Analysing the impact of extracellular vesicles on microglia functions during brain tumour initiation stages
Supervisor: Dr Dirk Sieger
High grade gliomas represent a complex and devastating disease. Microglia have been shown to infiltrate high grade gliomas and to actively promote their growth. However, little is known about the early stages of glioma growth and the interactions between tumour initiating cells and microglia. We have developed a novel zebrafish model to analyse brain tumour initiating stages and were able to show that microglia infiltrate pre-neoplastic lesions. Importantly, within the early tumour microenvironment, microglia are immediately reprogrammed and actively promote the proliferation of early tumour cells. We speculate that these changes are caused by direct crosstalk between the tumour initiating cells and microglia and that this is key for the development of the pro-tumoural activities of microglia
We detected Extracellular vesicle (EV) release from brain tumour initiating cells and their uptake by microglia. We hypothesise that tumour initiating cells transfer miRNAs via EVs to microglia leading to alterations of gene expression within microglia.

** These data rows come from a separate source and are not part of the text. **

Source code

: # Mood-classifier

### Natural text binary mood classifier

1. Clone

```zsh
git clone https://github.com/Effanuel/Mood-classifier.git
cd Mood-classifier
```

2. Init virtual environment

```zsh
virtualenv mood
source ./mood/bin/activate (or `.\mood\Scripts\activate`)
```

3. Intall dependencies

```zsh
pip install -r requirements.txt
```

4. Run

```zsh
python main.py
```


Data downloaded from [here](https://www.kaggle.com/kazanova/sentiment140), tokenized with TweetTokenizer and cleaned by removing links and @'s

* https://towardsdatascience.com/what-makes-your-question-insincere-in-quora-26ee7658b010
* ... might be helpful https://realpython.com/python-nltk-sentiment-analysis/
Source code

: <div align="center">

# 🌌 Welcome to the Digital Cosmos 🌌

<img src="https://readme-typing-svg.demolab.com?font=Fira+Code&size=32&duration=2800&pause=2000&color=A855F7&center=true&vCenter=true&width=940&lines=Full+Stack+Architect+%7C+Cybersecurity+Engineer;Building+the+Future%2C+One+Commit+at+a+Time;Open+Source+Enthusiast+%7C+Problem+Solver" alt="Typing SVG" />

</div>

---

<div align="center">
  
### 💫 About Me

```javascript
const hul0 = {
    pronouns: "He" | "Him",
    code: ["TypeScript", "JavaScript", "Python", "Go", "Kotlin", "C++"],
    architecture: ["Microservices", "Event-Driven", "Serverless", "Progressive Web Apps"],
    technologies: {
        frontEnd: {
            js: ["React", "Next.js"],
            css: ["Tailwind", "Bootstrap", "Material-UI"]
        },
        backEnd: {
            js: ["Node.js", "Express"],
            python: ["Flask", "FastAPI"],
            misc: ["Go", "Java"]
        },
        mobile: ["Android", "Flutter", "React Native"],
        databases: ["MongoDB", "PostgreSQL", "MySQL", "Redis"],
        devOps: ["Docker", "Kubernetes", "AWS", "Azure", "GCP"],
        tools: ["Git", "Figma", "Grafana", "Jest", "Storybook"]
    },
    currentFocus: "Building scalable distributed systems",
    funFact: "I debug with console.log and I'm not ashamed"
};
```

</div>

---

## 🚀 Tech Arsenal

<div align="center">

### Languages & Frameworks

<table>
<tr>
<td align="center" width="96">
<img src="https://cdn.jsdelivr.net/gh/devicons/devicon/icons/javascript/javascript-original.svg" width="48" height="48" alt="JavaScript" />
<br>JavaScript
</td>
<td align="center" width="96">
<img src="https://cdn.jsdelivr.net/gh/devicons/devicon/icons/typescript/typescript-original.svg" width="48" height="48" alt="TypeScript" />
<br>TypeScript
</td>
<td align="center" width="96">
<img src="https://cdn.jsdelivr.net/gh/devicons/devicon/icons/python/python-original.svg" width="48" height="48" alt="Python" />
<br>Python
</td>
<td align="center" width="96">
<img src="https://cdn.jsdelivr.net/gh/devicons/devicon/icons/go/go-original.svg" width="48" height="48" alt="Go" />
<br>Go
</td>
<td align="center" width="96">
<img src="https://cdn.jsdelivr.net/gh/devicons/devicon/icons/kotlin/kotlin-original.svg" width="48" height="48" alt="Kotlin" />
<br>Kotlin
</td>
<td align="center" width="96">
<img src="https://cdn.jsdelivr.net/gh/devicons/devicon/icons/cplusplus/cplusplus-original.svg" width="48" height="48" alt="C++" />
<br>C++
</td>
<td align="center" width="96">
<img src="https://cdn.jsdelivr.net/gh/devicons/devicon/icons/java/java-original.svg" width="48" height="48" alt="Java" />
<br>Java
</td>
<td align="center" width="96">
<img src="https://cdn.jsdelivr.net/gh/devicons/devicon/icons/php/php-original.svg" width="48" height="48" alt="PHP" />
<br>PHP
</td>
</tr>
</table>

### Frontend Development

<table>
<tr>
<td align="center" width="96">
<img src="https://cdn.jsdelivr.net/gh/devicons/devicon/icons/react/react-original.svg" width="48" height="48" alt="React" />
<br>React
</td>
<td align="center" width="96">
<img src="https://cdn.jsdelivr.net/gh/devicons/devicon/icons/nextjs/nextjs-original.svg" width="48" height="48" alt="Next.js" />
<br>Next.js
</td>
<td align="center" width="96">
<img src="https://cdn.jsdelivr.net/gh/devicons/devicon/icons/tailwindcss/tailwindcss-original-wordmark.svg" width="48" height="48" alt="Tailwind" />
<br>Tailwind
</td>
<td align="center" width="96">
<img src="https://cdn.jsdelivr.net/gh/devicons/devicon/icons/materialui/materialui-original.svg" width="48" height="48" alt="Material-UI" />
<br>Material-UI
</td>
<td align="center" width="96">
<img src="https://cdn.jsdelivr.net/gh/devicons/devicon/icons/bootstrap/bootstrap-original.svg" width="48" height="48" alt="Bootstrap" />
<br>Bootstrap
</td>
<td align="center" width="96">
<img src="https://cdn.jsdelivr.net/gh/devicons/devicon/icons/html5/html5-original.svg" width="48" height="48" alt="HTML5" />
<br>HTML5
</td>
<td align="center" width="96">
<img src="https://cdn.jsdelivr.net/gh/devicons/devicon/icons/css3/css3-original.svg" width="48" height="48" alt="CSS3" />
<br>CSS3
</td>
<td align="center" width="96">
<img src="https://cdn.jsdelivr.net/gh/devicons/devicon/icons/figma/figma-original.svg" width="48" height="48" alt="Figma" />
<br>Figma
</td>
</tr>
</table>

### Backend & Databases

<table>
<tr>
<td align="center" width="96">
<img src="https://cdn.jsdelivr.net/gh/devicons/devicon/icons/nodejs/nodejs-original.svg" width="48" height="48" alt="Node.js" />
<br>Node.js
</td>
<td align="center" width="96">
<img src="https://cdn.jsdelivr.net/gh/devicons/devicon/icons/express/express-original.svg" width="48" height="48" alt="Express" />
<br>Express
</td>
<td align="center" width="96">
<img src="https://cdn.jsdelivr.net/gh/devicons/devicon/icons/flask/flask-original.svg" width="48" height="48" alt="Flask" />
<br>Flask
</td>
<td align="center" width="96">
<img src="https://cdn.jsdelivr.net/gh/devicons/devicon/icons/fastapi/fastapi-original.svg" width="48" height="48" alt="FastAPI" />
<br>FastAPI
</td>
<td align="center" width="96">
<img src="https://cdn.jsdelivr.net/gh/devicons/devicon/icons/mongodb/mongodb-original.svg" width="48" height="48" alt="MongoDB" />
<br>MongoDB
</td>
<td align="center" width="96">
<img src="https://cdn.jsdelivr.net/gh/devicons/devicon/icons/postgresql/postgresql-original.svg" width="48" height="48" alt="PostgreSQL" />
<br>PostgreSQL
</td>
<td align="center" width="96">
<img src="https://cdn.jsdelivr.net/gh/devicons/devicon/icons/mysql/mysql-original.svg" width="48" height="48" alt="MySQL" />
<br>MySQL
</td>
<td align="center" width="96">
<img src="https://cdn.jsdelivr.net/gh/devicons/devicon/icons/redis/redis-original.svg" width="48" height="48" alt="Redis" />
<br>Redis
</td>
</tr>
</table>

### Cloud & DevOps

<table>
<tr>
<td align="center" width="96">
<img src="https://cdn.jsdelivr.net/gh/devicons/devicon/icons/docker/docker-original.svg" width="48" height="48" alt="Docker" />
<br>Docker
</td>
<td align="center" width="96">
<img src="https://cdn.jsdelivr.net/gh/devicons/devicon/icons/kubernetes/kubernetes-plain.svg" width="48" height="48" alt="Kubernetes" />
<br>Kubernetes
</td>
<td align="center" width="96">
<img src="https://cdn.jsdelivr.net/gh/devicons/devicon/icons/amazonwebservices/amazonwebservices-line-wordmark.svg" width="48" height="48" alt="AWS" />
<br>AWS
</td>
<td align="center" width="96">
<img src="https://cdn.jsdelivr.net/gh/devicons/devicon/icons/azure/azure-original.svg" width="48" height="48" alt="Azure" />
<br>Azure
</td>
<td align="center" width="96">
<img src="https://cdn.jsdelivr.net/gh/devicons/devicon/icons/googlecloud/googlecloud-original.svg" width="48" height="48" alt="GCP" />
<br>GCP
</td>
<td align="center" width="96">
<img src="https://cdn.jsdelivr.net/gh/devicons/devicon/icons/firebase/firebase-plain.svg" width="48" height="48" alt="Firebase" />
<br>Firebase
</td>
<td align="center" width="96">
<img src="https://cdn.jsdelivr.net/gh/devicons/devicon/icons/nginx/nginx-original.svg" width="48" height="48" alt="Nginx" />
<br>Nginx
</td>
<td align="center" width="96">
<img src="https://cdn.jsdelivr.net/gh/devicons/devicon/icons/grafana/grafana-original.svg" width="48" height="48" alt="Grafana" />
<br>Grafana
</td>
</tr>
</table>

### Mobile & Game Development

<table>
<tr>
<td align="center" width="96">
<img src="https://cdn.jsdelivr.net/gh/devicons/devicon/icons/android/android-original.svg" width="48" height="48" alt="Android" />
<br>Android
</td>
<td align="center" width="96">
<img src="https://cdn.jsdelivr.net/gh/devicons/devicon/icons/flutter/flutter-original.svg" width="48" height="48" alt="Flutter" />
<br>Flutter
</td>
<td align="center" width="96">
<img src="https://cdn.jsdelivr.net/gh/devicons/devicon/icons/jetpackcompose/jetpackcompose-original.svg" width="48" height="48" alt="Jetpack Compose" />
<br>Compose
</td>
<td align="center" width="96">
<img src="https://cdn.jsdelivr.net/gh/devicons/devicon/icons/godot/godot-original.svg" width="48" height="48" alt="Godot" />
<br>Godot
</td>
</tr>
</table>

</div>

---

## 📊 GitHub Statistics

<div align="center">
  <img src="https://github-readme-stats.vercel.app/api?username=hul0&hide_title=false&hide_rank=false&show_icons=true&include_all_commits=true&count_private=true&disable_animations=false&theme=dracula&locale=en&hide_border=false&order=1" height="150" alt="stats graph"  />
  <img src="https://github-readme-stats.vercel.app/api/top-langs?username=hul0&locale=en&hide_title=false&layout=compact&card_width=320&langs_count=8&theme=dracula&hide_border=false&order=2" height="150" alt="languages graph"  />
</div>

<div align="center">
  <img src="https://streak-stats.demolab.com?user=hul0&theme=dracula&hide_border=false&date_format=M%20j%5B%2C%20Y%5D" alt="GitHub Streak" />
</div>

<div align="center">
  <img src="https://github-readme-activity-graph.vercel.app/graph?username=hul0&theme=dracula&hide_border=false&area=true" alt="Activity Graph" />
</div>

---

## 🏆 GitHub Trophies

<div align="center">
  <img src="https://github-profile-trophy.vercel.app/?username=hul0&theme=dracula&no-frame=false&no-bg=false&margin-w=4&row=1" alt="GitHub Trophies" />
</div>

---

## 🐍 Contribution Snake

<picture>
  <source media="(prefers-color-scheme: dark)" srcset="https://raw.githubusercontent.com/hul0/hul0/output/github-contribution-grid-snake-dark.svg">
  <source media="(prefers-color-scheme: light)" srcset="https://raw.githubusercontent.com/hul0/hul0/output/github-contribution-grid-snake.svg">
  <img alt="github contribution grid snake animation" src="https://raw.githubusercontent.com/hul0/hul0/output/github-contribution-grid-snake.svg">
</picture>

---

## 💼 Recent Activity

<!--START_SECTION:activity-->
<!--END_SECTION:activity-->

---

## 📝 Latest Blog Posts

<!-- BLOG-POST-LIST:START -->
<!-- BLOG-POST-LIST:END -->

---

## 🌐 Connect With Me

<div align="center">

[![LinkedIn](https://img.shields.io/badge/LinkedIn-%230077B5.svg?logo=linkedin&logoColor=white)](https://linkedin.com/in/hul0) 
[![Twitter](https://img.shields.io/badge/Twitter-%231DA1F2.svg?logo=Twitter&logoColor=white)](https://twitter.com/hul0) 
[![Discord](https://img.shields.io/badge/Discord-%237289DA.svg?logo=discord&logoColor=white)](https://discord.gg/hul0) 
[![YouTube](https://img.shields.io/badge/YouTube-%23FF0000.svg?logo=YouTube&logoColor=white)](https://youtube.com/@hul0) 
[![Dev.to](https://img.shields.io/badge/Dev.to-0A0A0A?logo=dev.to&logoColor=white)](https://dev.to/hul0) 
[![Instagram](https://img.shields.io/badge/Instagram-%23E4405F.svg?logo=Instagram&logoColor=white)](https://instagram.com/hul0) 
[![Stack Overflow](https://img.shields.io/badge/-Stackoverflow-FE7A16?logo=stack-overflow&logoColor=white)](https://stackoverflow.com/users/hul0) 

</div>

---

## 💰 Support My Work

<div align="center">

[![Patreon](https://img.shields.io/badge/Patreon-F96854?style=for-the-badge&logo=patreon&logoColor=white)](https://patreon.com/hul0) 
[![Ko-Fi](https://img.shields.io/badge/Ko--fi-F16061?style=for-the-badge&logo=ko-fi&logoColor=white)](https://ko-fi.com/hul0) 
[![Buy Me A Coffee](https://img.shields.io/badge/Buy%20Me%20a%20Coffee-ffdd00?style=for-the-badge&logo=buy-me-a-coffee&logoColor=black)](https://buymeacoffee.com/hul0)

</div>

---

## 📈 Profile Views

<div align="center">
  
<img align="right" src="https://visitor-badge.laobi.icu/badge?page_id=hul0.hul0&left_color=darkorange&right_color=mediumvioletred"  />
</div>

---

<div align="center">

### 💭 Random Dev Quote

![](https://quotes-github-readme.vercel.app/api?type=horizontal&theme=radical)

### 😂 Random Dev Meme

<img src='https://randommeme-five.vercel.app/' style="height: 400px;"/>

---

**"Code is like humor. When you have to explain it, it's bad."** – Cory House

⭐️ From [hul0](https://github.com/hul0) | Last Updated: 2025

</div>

This PhD project will address this hypothesis by i) live imaging and quantification of EV release and their uptake by microglia. ii) isolation of EVs followed by small RNA sequencing to get a detailed understanding of their miRNA content iii) directly testing the impact of identified miRNAs and their target genes on microglia in the tumour microenvironment.
Eventually, this project will provide a detailed understanding of EV mediated transfer of miRNAs to microglia during brain tumour initiation stages. This knowledge is of great importance for attempts in the field to restore microglial functions in the tumour microenvironment and to induce anti-tumoural activities in microglia.